- MichaelAaron: Welcome back to the next episode of Behavioral Science for Brands. I'm MichaelAaron.
- Richard: And I'm Richard Shotton.
- MichaelAaron: And today we're talking trust, rhyming, and everybody's favorite junk food. And we're gonna use Pringles, a favorite American potato chip or what you would
- Richard: Crisp.
- MichaelAaron: Crisp in a tube, chips in a can. We're gonna dive deep and we're gonna look at what's the behavioral science that's powering the success of that brand. Let's get into it.

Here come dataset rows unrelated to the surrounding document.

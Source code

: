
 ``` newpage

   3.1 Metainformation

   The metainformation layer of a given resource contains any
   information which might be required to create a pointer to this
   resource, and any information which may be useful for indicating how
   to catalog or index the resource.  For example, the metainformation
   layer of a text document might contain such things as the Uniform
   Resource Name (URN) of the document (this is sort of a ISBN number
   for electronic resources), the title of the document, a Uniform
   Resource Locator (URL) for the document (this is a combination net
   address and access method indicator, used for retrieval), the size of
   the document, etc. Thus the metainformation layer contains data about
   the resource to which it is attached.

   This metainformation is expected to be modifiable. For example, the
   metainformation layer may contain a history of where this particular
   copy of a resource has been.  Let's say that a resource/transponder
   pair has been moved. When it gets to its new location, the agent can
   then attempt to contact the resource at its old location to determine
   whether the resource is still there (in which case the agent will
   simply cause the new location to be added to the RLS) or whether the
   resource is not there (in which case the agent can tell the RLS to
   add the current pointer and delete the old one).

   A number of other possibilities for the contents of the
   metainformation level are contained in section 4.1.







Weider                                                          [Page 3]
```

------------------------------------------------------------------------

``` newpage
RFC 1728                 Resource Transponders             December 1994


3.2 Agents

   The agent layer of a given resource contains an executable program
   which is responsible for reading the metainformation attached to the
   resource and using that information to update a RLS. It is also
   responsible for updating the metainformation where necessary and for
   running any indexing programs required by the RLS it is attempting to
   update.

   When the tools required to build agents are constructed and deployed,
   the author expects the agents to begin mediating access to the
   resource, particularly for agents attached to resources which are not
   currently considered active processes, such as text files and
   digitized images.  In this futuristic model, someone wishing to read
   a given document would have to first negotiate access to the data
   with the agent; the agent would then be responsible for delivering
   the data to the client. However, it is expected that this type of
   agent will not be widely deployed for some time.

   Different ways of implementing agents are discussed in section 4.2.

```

- MichaelAaron: So let's start at the beginning. Pringles is created in 1968 by Proctor and Gamble, but it takes 10 years to develop this. And if you read the history of Pringles, they're talking about. How could we make the perfect chip and the evil that they were fighting against? The thing that they were trying to fix was when chips come in bags, they often get crunched.
- MichaelAaron: They often get ruined in transit, so could they develop a chip that would every time come out complete and whole. The scientists develop a hyperbolic paraboloid. It's that unique wave look that the chip takes, and once they have it, they're able to stack them and so they end up developing a unique container.
- MichaelAaron: I'd call it a can, you'd call it a tube that all the chips come in. The original salt flavor comes out in 1968 as a whole new form factor for which potato chips can be eaten. They call it when they launch it in 1968, Pringles, new fangled potato chips. And it's meant to draw people in a whole different way.
- MichaelAaron: So we've got an interesting case study here. We've got American snack food, favorite potato chips, but in a completely different form factor for the packaging and actually a different form factor of the actual consumable good, the chip, but they gotta market this thing and they come up with a campaign, one pop, and you can't stop.
- MichaelAaron: And this is really ingenious. And what's the behavioral science that they're using?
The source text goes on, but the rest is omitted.